Tiga pelaku pencurian dump truck
Tiga pelaku pencurian dump truck

Satreskrim Polres Trenggalek berhasil meringkus tiga pelaku tindak pidana pencurian Dump Truck di jalan raya sebelah selatan terminal Durenan, Kabupaten Trenggalek. Korban sempat disekap dan disandera, beruntung korban bisa kabur dengan melompat dari dalam mobil yang tengah melaju.

Ketiga pelaku yakni Sumarno (71) warga Desa Mranggen, Kecamatan Mranggen, Kabupaten Demak, Heru Susanto (33) warga Desa Anjirsrapat, Kecamatan Anjirsrapat, Kabupaten Kapuas, dan Adi Lutfi (31) warga Desa Melatijaya, Kecamatan Sumedawe Timur, Kabupaten Oku timur Palembang.

Ketiga pelaku diamankan, lantaran diduga kuat telah merampas sebuah dump truk milik Moh. Erik Rikiawan warga Kabupaten Kediri. Akibat perbuatan para pelaku, korban mengalami kerugian hingga Rp 200 juta.

Kapolres Trenggalek AKBP Didit Bambang Wibowo S menerangkan, kejadian bermula pada (31/07/19) saat itu pelaku berpura-pura menyewa dump truck milik korban. Merasa cocok dengan harga yang ditawarkan, korban bergegas menuju lokasi sesuai kesepakatan yakni selatan terminal Durenan, Kabupaten Trenggalek.

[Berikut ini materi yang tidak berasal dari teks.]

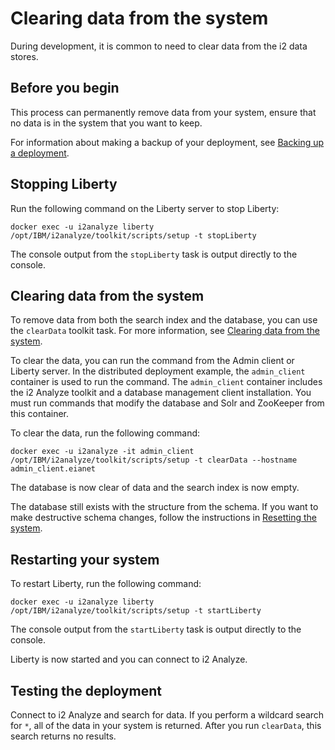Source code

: # Clearing data from the system
During development, it is common to need to clear data from the i2 data stores.

## Before you begin
This process can permanently remove data from your system, ensure that no data is in the system that you want to keep.

For information about making a backup of your deployment, see [Backing up a deployment](https://www.ibm.com/support/knowledgecenter/SSXVTH_latest/com.ibm.i2.eia.go.live.doc/c_back_up_and_recovery.html).

## Stopping Liberty
Run the following command on the Liberty server to stop Liberty:
```
docker exec -u i2analyze liberty /opt/IBM/i2analyze/toolkit/scripts/setup -t stopLiberty
```
The console output from the `stopLiberty` task is output directly to the console.

## Clearing data from the system
To remove data from both the search index and the database, you can use the `clearData` toolkit task. For more information, see [Clearing data from the system](https://www.ibm.com/support/knowledgecenter/en/SSXVTH_latest/com.ibm.i2.eia.go.live.doc/t_clearing_data.html).

To clear the data, you can run the command from the Admin client or Liberty server. In the distributed deployment example, the `admin_client` container is used to run the command. The `admin_client` container includes the i2 Analyze toolkit and a database management client installation. You must run commands that modify the database and Solr and ZooKeeper from this container.

To clear the data, run the following command:
```
docker exec -u i2analyze -it admin_client /opt/IBM/i2analyze/toolkit/scripts/setup -t clearData --hostname admin_client.eianet
```
The database is now clear of data and the search index is now empty.

The database still exists with the structure from the schema. If you want to make destructive schema changes, follow the instructions in [Resetting the system](configure_system_reset.md).

## Restarting your system
To restart Liberty, run the following command:
```
docker exec -u i2analyze liberty /opt/IBM/i2analyze/toolkit/scripts/setup -t startLiberty
```
The console output from the `startLiberty` task is output directly to the console.

Liberty is now started and you can connect to i2 Analyze.

## Testing the deployment
Connect to i2 Analyze and search for data. If you perform a wildcard search for `*`, all of the data in your system is returned. After you run `clearData`, this search returns no results.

"Sesampainya di TKP, korban diminta menurunkan muatan pasir dan tiba-tiba pelaku langsung menyekap korban dengan melakban kedua tangan, kaki, mulut, dan mata dibawah todongan senjata api. Setelah korban dapat dilumpuhkan, para pelaku lantas membawa kabur dump Truck Mitsubishi Canter sambil menyandra korban," terang Didit Selasa, (20/08/19).

Ditambahkan Didit, mendengar rencana pelaku akan membunuh korban, selanjutnya korban memberanikan diri melompat dari dalam mobil di Jalan raya Desa Bogo, Kabupaten Sragen, Jawa Tengah. “Setelah dilakukan serangkaian penyelidikan Polres Trenggalek bekerjasama dengan Polres Sragen, akhirnya berhasil menangkap para pelaku pada Jumat (09/08/19) di perbukitan Kecamatan Borobudur, Kabupaten Magelang, Jawa Tengah,” ungkap Didit.

Masih Didit, barang bukti truk Mitsubishi Canter Nopol BM 8847 TD ditemukan petugas di tepi jalan Dusun Pijetan, Desa Palangbesi, Kecamatan Lumbang, Kabupaten Probolinggo. “Untuk penadahnya sampai saat ini masih dalam proses pengejaran (DPO). Sedangkan para pelaku akan dikenakan pasal 365 Ayat (1) KUHP. Tentang Pencurian dengan kekerasan yang diancam dengan pidana maksimal 9 tahun penjara," pungkas Didit.